Together, we brainstormed some ideas about connecting games to mathematics. I listed some of these ideas in an earlier post.

Also, I attended a couple of sessions in the morning…

“It’s the most interesting thing a graphing calculator can do and we don’t even have kids do it.” Dan Kamin was talking about creating a scatterplot to determine the linear, quadratic, or exponential regression equation. While lines/curves of best fit are no longer in the curriculum (regression functions *were* in Applications of Math 10 & 11), it is expected that students will solve problems by analyzing linear, quadratic, and exponential functions. This provides opportunities to have students use technology to answer questions such as:

- Is the data best modeled with a line or with a curve?
- What is the equation of the function that best models the data?
- How does your best fit line/curve compare with the those used by experts?

As a person inhales and exhales, the volume of air in the lungs can be modeled with a periodic function. Dan asked his students to write the equation of the sinusoidal function. They couldn’t. It wasn’t a Ferris wheel. “No one had asked them to create something before.”

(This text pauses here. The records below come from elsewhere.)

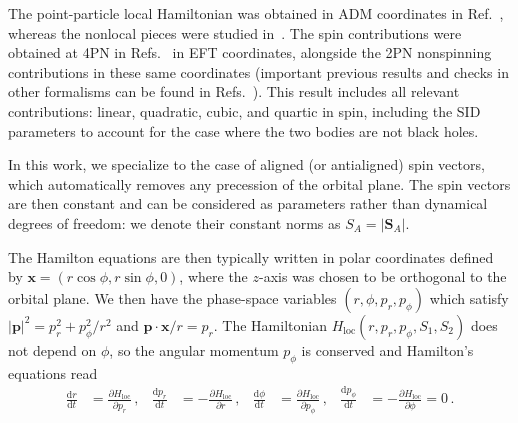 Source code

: \documentclass[prd,superscriptaddress,preprintnumbers,tightenlines,nofootinbib, eqsecnum]{revtex4-2}
\renewcommand{\dd}{\mathrm{d}}
\begin{document}
The point-particle local Hamiltonian was obtained in ADM coordinates in Ref.~\cite{Jaranowski:2015lha}, whereas the nonlocal pieces were studied in~\cite{Damour:2014jta,Damour:2015isa}. The spin contributions were obtained at 4PN in Refs.~\cite{Levi:2016ofk,Perrodin:2010dy,Porto:2010tr,Levi:2010zu,Levi:2015uxa,Porto:2006bt,Porto:2008tb,Levi:2008nh,Porto:2008jj,Levi:2011eq,Levi:2015ixa,Levi:2014gsa,Cho:2022syn} in EFT coordinates, alongside the 2PN nonspinning contributions in these same coordinates (important previous results and checks in other formalisms can be found in Refs.~\cite{Damour:2007nc,Hartung:2011te,Hartung:2013dza,Marsat:2012fn,Bohe:2012mr,Steinhoff:2007mb,Steinhoff:2008ji,Hergt:2010pa,Hergt:2011ik,Hartung:2011ea,Hartung:2013dza,Levi:2014sba,Jakobsen:2022fcj,Hergt:2007ha,Hergt:2008jn,Marsat:2014xea,Vaidya:2014kza}). This result includes all relevant contributions: linear, quadratic, cubic, and quartic in spin, including the SID parameters to account for the case where the two bodies are not black holes.


In this work, we specialize to the case of aligned (or antialigned) spin vectors, which automatically removes any precession of the orbital plane. The spin vectors  are then constant and can be considered as parameters rather than dynamical degrees of freedom: we denote their constant norms as $S_A = |\bm{S}_A|$. 

The Hamilton equations are then typically written in polar coordinates defined by $\bm{x}=(r \cos\phi,r\sin\phi,0)$, where the $z$-axis was chosen to be orthogonal to the orbital plane. We then have the phase-space variables $(r,\phi,p_r,p_\phi)$ which satisfy $|\bm{p}|^2=p_r^2+p_\phi^2/r^2$ and $\bm{p} \cdot \bm{x}/r = p_r$. The Hamiltonian $H_\text{loc}(r,p_r,p_\phi,S_1,S_2)$ does not depend on $\phi$, so the angular momentum $p_\phi$ is conserved and  Hamilton's equations read
\begin{align} \label{eq:local_Hamilton_equations_polar}
    \frac{\dd r}{\dd t} &= \frac{\partial H_\text{loc}}{\partial p_r}\,, &
    \frac{\dd p_r}{\dd t} &= -\frac{\partial H_\text{loc}}{\partial r} \,,&
    \frac{\dd \phi}{\dd t} &= \frac{\partial H_\text{loc}}{\partial p_\phi}\,, &
    \frac{\dd p_\phi}{\dd t} &= -\frac{\partial H_\text{loc}}{\partial \phi} =0\,.
\end{align}
\end{document}
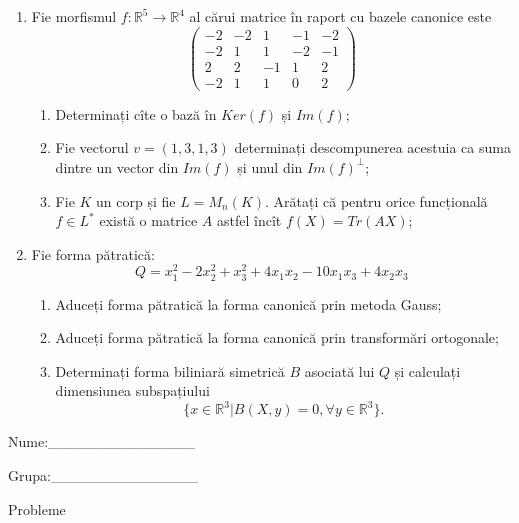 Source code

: \documentclass{article}
\begin{document}
\begin{enumerate}
 \item Fie morfismul $f:\mathbb{R}^5 \to \mathbb{R}^4$ al cărui matrice în raport cu bazele canonice este
$$\begin{pmatrix}
-2&-2&1&-1&-2\\
-2&1&1&-2&-1\\
2&2&-1&1&2\\
-2&1&1&0&2
\end{pmatrix}$$

\begin{enumerate}
\item Determinați cîte o bază în $Ker(f)$ și $Im(f)$;
\item Fie vectorul $v=(1,3,1,3)$ determinați descompunerea acestuia ca suma dintre un vector din $Im(f)$ și unul din $Im(f)^\perp$;
\item Fie $K$ un corp și fie $L=M_n(K)$. Arătați că pentru orice funcțională $f \in L^*$ există o matrice $A$ astfel încît $f(X)=Tr(AX)$;
\end{enumerate}
\item Fie forma pătratică:
$$Q= x_1^2-2x_2^2+x_3^2+4x_1x_2-10x_1x_3+4x_2x_3$$

\begin{enumerate}
\item Aduceți forma pătratică la forma canonică prin metoda Gauss;
\item Aduceți forma pătratică la forma canonică prin transformări ortogonale;
\item Determinați forma biliniară simetrică $B$ asociată lui $Q$ și calculați dimensiunea subspațiului
$$\{x \in \mathbb{R}^3 | B(X,y)=0,\forall y \in \mathbb{R}^3\}.$$

\end{enumerate}
\end{enumerate}
\newpage
\begin{flushright}
Nume:\_\_\_\_\_\_\_\_\_\_\_\_\_\_
 
 
Grupa:\_\_\_\_\_\_\_\_\_\_\_\_\_\_
\end{flushright}
\begin{center}
\vspace{2cm}
{\Large Probleme}
\vspace{2cm}
\end{center}
\end{document}
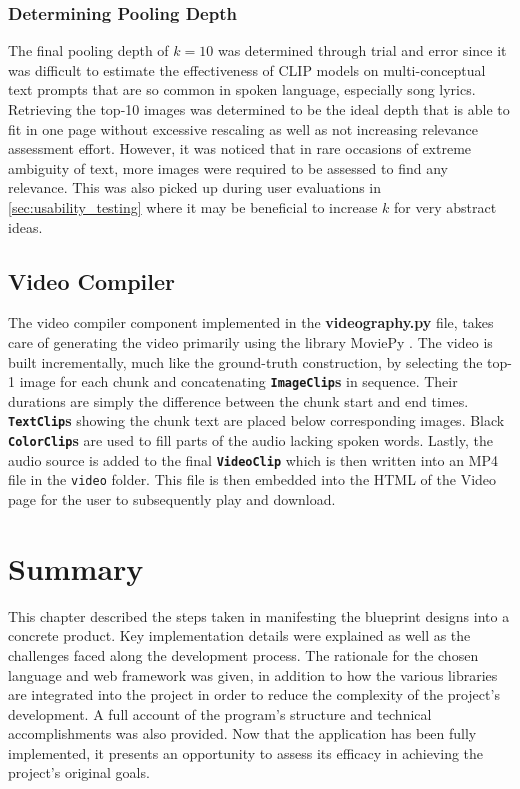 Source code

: \documentclass{l4proj}
\begin{document}
\subsubsection{Determining Pooling Depth}
\label{sec:determining_pool_depth}
The final pooling depth of $k=10$ was determined through trial and error since it was difficult to estimate the effectiveness of CLIP models on multi-conceptual text prompts that are so common in spoken language, especially song lyrics. Retrieving the top-10 images was determined to be the ideal depth that is able to fit in one page without excessive rescaling as well as not increasing relevance assessment effort. However, it was noticed that in rare occasions of extreme ambiguity of text, more images were required to be assessed to find any relevance. This was also picked up during user evaluations in \ref{sec:usability_testing} where it may be beneficial to increase $k$ for very abstract ideas.


\subsection{Video Compiler}
The video compiler component implemented in the \textbf{videography.py} file, takes care of generating the video primarily using the library MoviePy \citep{moviepy}. The video is built incrementally, much like the ground-truth construction, by selecting the top-1 image for each chunk and concatenating \textbf{\lstinline|ImageClip|s} in sequence. Their durations are simply the difference between the chunk start and end times. \textbf{\lstinline|TextClip|s} showing the chunk text are placed below corresponding images. Black \textbf{\lstinline|ColorClip|s} are used to fill parts of the audio lacking spoken words. Lastly, the audio source is added to the final \textbf{\lstinline|VideoClip|} which is then written into an MP4 file in the \lstinline|video| folder. This file is then embedded into the HTML of the Video page for the user to subsequently play and download.


\section{Summary}
This chapter described the steps taken in manifesting the blueprint designs into a concrete product. Key implementation details were explained as well as the challenges faced along the development process. The rationale for the chosen language and web framework was given, in addition to how the various libraries are integrated into the project in order to reduce the complexity of the project's development. A full account of the program's structure and technical accomplishments was also provided. Now that the application has been fully implemented, it presents an opportunity to assess its efficacy in achieving the project's original goals.
\end{document}

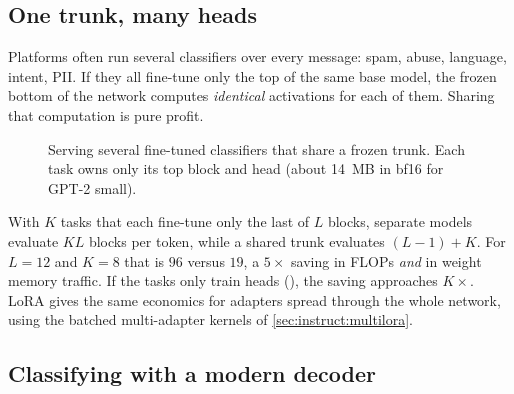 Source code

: \subsection{One trunk, many heads}

Platforms often run several classifiers over every message: spam, abuse, language,
intent, PII. If they all fine-tune only the top of the same base model, the frozen
bottom of the network computes \emph{identical} activations for each of them. Sharing
that computation is pure profit.

\begin{figure}[ht]
\centering
{}
\caption{Serving several fine-tuned classifiers that share a frozen trunk. Each task
owns only its top block and head (about \SI{14}{MB} in bf16 for GPT-2 small).}
\label{fig:classify:multihead}
\end{figure}

With $K$ tasks that each fine-tune only the last of $L$ blocks, separate models evaluate
$KL$ blocks per token, while a shared trunk evaluates $(L-1)+K$. For $L=12$ and $K=8$
that is $96$ versus $19$, a $5\times$ saving in FLOPs \emph{and} in weight memory traffic.
If the tasks only train heads (), the saving approaches
$K\times$. LoRA gives the same economics for adapters spread through the whole network,
using the batched multi-adapter kernels of \cref{sec:instruct:multilora}.

\subsection{Classifying with a modern decoder}

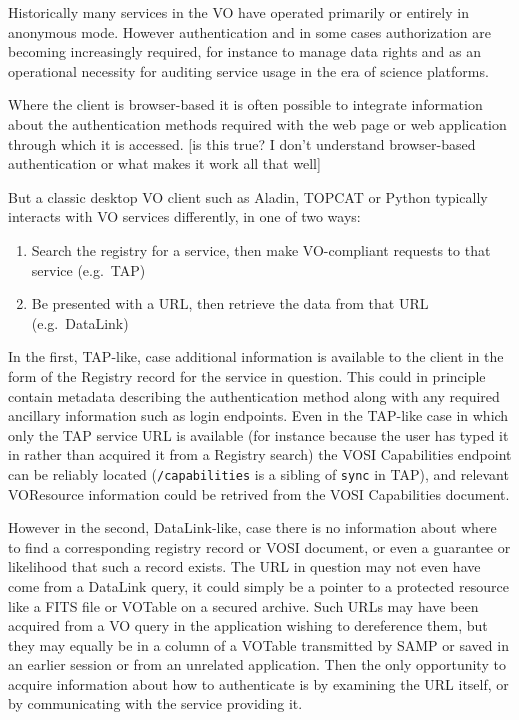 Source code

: \documentclass[11pt,a4paper]{ivoa}
\begin{document}
Historically many services in the VO have operated primarily or
entirely in anonymous mode.
However authentication and in some cases authorization
are becoming increasingly required,
for instance to manage data rights and as an operational necessity for
auditing service usage in the era of science platforms.

Where the client is browser-based
it is often possible to integrate information about the authentication
methods required with the web page or web application through which
it is accessed.
[is this true?  I don't understand browser-based authentication
or what makes it work all that well]

But a classic desktop VO client such as Aladin, TOPCAT or Python
typically interacts with VO services differently, in one of two
ways:
\begin{enumerate}
\item Search the registry for a service, then make VO-compliant
      requests to that service (e.g.\ TAP)
\item Be presented with a URL, then retrieve the data from that URL
      (e.g.\ DataLink)
\end{enumerate}
In the first, TAP-like, case additional information is available to the
client in the form of the Registry record for the service in question.
This could in principle contain metadata describing the authentication
method along with any required ancillary information such as
login endpoints.
Even in the TAP-like case in which only the TAP service URL is available
(for instance because the user has typed it in rather than acquired it
from a Registry search) the VOSI Capabilities endpoint can be reliably
located ({\tt /capabilities} is a sibling of {\tt sync} in TAP),
and relevant VOResource information could be retrived from the VOSI
Capabilities document.

However in the second, DataLink-like, case
there is no information about where to find a corresponding
registry record or VOSI document,
or even a guarantee or likelihood that such a record exists.
The URL in question may not even have come from a DataLink query,
it could simply be a pointer to a protected resource like a
FITS file or VOTable on a secured archive.
Such URLs may have been acquired from a VO query in the application
wishing to dereference them,
but they may equally be in a column of a VOTable transmitted by SAMP
or saved in an earlier session or from an unrelated application.
Then the only opportunity to acquire information about how to authenticate
is by examining the URL itself, or by communicating with the
service providing it.
\end{document}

I’ve had difficulty making domain and range relevant to 15-year-olds. David Wees shared an interesting activity at his presentation. Have students draw a picture of an object using line segments. Then, for each line segment, have them write the equation and determine the domain and range. Finally, have them enter this information using GeoGebra and compare the result with the drawing.

A reminder… the 2012 BCAMT New Teachers’ Conference will be held on February 11 at Queen Elizabeth Secondary School in Surrey.